A integração ou a exclusão dessas pessoas ou desses grupos depende do estabelecimento do critério de "utilidade social" e da mediação de um discurso oficial e erudito, sugere Schmitt.
É através da ação desse discurso e, também, de práticas sociais, que na margem vazia da sociedade inscreve-se a figura do sujeito liminar. Figura "fugidia, prestes a dissolver-se". No curso da história, outros ocuparão esse lugar. Ou, quem sabe até os mesmos, em relação a aspectos diferentes de acordo com as mudanças no critério de "utilidade social".
O olhar atento para quem está na situação liminar, pode revelar "as transformações mais fundamentais das estruturas econômicas, sociais e ideológicas" num determinado momento da história.

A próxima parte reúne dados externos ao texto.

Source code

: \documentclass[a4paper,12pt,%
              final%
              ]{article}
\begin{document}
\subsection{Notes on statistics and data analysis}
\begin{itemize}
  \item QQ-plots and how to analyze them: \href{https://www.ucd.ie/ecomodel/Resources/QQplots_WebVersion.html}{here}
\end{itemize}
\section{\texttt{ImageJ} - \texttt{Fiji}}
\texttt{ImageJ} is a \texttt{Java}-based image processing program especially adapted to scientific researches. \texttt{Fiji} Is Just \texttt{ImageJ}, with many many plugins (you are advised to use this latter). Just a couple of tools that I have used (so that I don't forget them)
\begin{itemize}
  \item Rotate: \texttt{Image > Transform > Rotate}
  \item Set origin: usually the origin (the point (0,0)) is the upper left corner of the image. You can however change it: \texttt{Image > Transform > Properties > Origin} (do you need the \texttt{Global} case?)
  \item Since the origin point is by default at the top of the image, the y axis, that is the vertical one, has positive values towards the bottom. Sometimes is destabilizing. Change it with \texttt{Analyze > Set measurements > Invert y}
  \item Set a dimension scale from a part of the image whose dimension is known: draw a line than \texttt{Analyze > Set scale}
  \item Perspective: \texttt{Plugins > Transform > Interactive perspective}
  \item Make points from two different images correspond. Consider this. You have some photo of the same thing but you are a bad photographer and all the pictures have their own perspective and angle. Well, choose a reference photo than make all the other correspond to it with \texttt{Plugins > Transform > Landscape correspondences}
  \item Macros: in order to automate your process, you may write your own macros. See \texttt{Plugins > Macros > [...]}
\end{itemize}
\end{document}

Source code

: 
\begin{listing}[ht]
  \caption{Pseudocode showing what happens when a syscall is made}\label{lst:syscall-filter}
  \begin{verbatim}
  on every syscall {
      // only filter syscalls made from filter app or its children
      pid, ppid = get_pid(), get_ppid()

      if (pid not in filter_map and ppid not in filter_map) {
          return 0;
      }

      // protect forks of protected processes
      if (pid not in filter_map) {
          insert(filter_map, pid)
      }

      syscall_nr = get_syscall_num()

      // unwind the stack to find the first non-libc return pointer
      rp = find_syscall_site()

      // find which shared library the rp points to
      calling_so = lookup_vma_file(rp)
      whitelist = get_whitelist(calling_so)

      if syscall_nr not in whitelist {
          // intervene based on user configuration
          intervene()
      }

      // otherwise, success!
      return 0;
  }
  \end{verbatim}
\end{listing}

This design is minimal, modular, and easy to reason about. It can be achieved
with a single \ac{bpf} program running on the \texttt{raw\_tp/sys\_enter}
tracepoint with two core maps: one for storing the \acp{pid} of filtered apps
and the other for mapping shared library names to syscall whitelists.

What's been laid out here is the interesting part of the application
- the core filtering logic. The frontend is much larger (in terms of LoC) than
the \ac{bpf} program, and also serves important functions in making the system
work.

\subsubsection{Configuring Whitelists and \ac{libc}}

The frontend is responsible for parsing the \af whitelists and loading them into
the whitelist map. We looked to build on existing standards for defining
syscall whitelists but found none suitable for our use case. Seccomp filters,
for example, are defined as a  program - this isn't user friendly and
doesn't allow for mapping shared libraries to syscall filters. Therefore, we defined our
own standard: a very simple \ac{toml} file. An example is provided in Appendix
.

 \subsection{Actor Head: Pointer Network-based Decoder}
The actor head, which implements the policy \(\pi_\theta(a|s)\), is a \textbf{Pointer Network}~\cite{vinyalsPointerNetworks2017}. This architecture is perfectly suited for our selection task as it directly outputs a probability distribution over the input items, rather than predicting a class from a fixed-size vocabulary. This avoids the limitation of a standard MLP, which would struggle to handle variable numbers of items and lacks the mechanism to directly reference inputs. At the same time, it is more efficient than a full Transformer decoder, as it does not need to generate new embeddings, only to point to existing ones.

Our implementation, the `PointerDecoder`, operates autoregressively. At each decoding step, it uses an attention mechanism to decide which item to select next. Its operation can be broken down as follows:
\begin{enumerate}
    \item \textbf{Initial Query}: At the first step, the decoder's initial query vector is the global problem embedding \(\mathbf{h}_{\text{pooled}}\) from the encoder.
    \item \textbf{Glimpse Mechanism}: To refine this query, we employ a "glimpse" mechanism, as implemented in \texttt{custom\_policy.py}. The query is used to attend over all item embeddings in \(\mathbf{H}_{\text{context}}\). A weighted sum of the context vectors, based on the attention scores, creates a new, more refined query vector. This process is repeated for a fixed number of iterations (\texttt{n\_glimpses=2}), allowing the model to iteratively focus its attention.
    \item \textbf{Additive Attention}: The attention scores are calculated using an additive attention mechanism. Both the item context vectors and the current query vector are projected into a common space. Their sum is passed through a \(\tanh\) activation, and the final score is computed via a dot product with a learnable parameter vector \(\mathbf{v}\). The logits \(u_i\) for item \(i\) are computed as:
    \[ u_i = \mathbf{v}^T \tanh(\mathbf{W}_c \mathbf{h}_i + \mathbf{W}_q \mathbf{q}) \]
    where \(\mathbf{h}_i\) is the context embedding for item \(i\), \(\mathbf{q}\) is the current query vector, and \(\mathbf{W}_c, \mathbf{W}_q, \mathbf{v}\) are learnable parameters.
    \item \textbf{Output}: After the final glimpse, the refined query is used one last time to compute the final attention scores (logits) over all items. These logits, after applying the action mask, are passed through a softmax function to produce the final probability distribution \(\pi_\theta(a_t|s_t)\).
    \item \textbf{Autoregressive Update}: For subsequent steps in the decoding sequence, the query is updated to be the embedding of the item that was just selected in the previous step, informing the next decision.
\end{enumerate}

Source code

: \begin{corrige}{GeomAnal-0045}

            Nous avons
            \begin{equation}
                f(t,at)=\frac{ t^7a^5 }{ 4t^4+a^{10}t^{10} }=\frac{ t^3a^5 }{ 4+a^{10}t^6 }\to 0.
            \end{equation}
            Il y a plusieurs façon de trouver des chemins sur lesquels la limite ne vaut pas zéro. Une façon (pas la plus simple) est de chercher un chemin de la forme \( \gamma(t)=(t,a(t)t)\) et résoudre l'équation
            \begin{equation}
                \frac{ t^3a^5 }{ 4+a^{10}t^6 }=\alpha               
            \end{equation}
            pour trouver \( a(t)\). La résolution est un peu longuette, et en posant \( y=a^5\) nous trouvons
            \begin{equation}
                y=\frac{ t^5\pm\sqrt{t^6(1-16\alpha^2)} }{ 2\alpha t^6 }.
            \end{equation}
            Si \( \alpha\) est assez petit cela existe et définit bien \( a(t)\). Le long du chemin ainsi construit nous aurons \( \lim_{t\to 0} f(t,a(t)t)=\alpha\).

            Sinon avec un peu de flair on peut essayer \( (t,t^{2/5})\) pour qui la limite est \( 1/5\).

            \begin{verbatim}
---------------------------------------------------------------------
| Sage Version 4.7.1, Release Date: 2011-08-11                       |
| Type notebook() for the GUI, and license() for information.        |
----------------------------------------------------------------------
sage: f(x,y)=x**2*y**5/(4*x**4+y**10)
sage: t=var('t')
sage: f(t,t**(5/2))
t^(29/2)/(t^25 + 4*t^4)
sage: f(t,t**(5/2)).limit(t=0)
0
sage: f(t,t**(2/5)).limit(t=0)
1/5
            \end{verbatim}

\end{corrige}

Mudanças nas relações sociais
A história da humanidade é marcada por modos de vida liminares que entram em crise para que outros surjam. Mudanças nas relações sociais conduzem novas pessoas ou grupos humanos para situações de liminaridade. Podem até permitir a integração de todos aqueles que ocupavam a margem se assim for do interesse da nova configuração social.
Essas situações caracterizam-se, teoricamente, pela transitoriedade e, como diz Schmitt, podem referir-se a dois planos de realidades sociais: o dos valores socioculturais e o das relações econômicas. "Um indivíduo ou um grupo pode participar das relações de produção, recusando as normas éticas de sua sociedade, ou sendo excluído da hierarquia de valores dessa sociedade".
Como identificar os sujeitos liminares
A identificação dos sujeitos liminares depende da observação e da compreensão de como eles se sentem interagindo com os demais e vivendo em sociedade. Para tanto, é preciso conhecer as interpretações que as pessoas fazem de suas vidas e a explicação que dão para o seu comportamento.
Isso significa compreender como se percebem, com que se confrontam, as alternativas viram abrir para si e quais escolhas fizeram ao longo da vida. As reformulações das condutas e a forma como as pessoas reagem às expectativas dos outros são índices dos efeitos dos processos sociais sobre os homens e das condições que cada um apresenta para lidar com eles.